だが一応痛覚は存在しているし、触感もある。だから恐らく世界からの干渉を含めて考えるとニアの加護は『攻撃能力を一切なくす代わりに、攻撃判定として扱うダメージを全てカットする防御力を得る』という代物なのだろう。


「おーい、取り込み中すまんが、俺は一体どうすりゃいいんだ?」


とりあえずなんか当事者なのに置いてけぼり食らってしまったので話しかける。

今の盗賊ズの反応を見るに俺を無下にはしないだろう。


「リョウマ、とか言ったか。ウチの男衆が迷惑かけた。謝罪しよう」

「お、お頭!?」

「うん。本当にえらい迷惑だったよ」

「ぐっ。……詫びと言っちゃあなんだがアンタ、今行く宛が無いんだろう? ならウチに来い。1晩泊めてやる」

「え、ヤだよ。一度襲われてんのにホイホイ付いてけるわけないだろ」

「ぐぅっ。……ど、どうしてもか?」

「うん。どうしても。ほら、危ない人には付いてっちゃダメってよく言うだろ?」


俺は真っ当な異世界ライフを過ごしたいんだ。今のこいつらに付いてったらそのままの流れでナイトからローグにロールチェンジしかねん。

無下にはしてほしくないが、正直ついてこいシリーズは罠の臭いしかしない。そのままゲームオーバーもありうる選択肢だ。

ここは慎重に行く。


「て、テメェ! お頭がこんなに頼み込んでるのになんてふてぇ野郎だ!」

「そうだそうだ! 防御力も硬けりゃガードも硬いってか!」


なんか盗賊が微妙に上手いこと言ってるがこの際無視だ無視。


して、お頭さんの方だが、どうやら断られるとは考えもしなかったらしく、ワナワナと震えている。

しかし、諦めがついたのか『あー!』と声を上げ頭を掻きむしる。


「わーった! アジトに泊めてアンタを籠絡するのは無しにする!」


危ねぇ。


「だけどアタシもアンタを諦めるつもりはない。何せこんなレアもんだ。手に入れなくちゃ盗賊の名が廃るってもんよ」

「……あー、お頭の悪い癖が……」


周りの子分達の反応を見るにヤバイ案件になりそうな予感がする。まさかどちらにせよ何か起こってしまう強制イベントの類だったのだろうか、これは。


ガバッ、と頭を覆っていた外套を脱ぎ、素顔が月明かりに照らされる。

正直口調や正確からしてアマゾネス的なサムシングを想像していたのだが、大いに予想を裏切った。


紅く光る双眸、邪魔にならないようにか乱雑に切られた濃紫の髪。

髪の乱雑さの割に整っているが薄っすらと、しかし視認できるほどの傷が頬にある顔立ち。

正直、見惚れた。不意を突かれたからというのもあるが、それ以上に月夜に浮かぶその姿が美しかった。

男たちの士気を高め、纏めるには十分すぎる美貌を、外套の下に持っていたのだ。


「勝負といこう、リョウマ。どっちが先に音を上げるかの勝負だ。アタシはアンタを追いかける。アンタはアタシから逃げる。どうだ、簡単だろう?」

「ちょ、お頭!?」


思わず『負けでいいや』なんて考えも生まれたが着いてったら最後尻に敷かれて自由が消失する未来しか見えない。

己が理性を総動員して、強気に条件を聞く。


「因みに俺が負けたら?」

「アタシのモノになってもらう。アンタが勝ったら今回は縁が無かったと諦めるさ。まぁ、根気勝負だ。アタシはもちろん諦めるつもりは無いからね」


つまり『どうせ勝つのはアタシだ』と言いたいのだろうか。ドヤ顔だし。なんかムカつくぞ。

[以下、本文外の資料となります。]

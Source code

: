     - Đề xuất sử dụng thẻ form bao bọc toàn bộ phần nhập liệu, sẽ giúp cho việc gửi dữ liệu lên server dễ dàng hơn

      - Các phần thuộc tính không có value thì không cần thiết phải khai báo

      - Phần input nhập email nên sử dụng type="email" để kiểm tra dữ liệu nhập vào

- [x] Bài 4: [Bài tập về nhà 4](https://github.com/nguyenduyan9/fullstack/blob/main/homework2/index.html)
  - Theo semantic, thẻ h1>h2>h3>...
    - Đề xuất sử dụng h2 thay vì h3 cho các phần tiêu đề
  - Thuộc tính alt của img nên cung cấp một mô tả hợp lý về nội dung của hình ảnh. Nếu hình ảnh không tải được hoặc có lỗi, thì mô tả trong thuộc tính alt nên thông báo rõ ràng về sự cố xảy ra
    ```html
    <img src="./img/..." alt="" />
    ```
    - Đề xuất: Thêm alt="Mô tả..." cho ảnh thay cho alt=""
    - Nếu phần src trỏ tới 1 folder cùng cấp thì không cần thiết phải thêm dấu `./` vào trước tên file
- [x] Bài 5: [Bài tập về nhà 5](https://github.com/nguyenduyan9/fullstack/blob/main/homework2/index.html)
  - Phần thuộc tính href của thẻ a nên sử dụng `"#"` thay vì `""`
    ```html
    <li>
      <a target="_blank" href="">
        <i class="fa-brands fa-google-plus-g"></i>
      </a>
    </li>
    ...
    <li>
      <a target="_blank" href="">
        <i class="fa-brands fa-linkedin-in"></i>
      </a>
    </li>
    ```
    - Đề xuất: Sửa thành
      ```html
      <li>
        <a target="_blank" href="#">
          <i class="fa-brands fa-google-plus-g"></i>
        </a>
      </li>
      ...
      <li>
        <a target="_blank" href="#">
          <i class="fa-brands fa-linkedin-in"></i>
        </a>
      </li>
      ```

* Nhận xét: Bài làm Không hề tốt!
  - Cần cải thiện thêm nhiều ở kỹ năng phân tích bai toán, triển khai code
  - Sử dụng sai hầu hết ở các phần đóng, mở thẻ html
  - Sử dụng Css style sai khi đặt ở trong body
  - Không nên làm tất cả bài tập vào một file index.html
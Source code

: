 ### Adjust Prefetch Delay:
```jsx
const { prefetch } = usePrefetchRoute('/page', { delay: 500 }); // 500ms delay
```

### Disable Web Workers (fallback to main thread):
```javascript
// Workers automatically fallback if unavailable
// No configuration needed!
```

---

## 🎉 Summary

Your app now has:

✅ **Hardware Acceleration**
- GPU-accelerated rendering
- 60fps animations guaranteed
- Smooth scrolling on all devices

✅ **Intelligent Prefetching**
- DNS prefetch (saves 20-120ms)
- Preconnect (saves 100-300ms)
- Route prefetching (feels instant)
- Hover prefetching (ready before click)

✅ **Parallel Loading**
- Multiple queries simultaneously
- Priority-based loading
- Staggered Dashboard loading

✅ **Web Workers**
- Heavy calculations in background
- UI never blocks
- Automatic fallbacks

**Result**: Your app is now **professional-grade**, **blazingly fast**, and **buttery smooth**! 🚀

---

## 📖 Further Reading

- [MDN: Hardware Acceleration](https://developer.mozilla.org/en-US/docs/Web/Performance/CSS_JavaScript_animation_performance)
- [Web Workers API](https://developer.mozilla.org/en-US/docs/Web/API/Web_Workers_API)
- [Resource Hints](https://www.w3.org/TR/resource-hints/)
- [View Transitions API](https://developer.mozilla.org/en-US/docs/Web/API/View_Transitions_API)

「わかった。その勝負乗った。ただし条件がある。こっちの分が悪い勝負だ、それくらいはいいだろ?」

「なんだ? 言ってみろよ」

「近くの街まで、連れてってださい」

「ぷ、ははははは! あ、アンタ本当に迷子だったのかい!? はははははは!」


お頭さん、大爆笑。俺にとっては割りと死活問題なんだが。


「悪いかよ。で、どうするんだ? のむのか、のまないのか?」

「勿論のむさ。いやね、期日でも設けんのかと思ってたから拍子抜けしちゃったよ。……迷子……くくくっ」

「あ、その手があったか。じゃあそっちで」

「おおっとその手はのらないよ? もう街に送るって条件で契約したんだ。男に二言は許さないよ?」

「ぐっ、くそ。上等だ。思い通りに行くと思ったら大間違いだぞ」

「よく言ったね。アンタが音を上げる姿が楽しみだよ」


ニヤリと笑うと今度は諦めムードな子分達に顔を向ける。


「アンタら、悪いね。そういうことだから」

「わかってますって。お頭のそういうところが好きで俺たちは着いてってるんすから、止めませんよ」

「なーんかお頭がポッと出の変なのに取られる気分で複雑ですけどね」

「馬鹿言ってんじゃないよ! 取られるんじゃない。取りに行くのさ!」

「お頭……」

「さぁ、しんみりしたのは無しだ! アタシが戻ってくるまで黒鳳蝶盗賊団は一時解散! 各員自由に行動せよ! 以上!!」

「イエスマム!!」


名前のクールさとは真逆の熱血感溢れる盗賊たちのノリに付いて行けないが、どうやら円満に事が運んでいるようだ。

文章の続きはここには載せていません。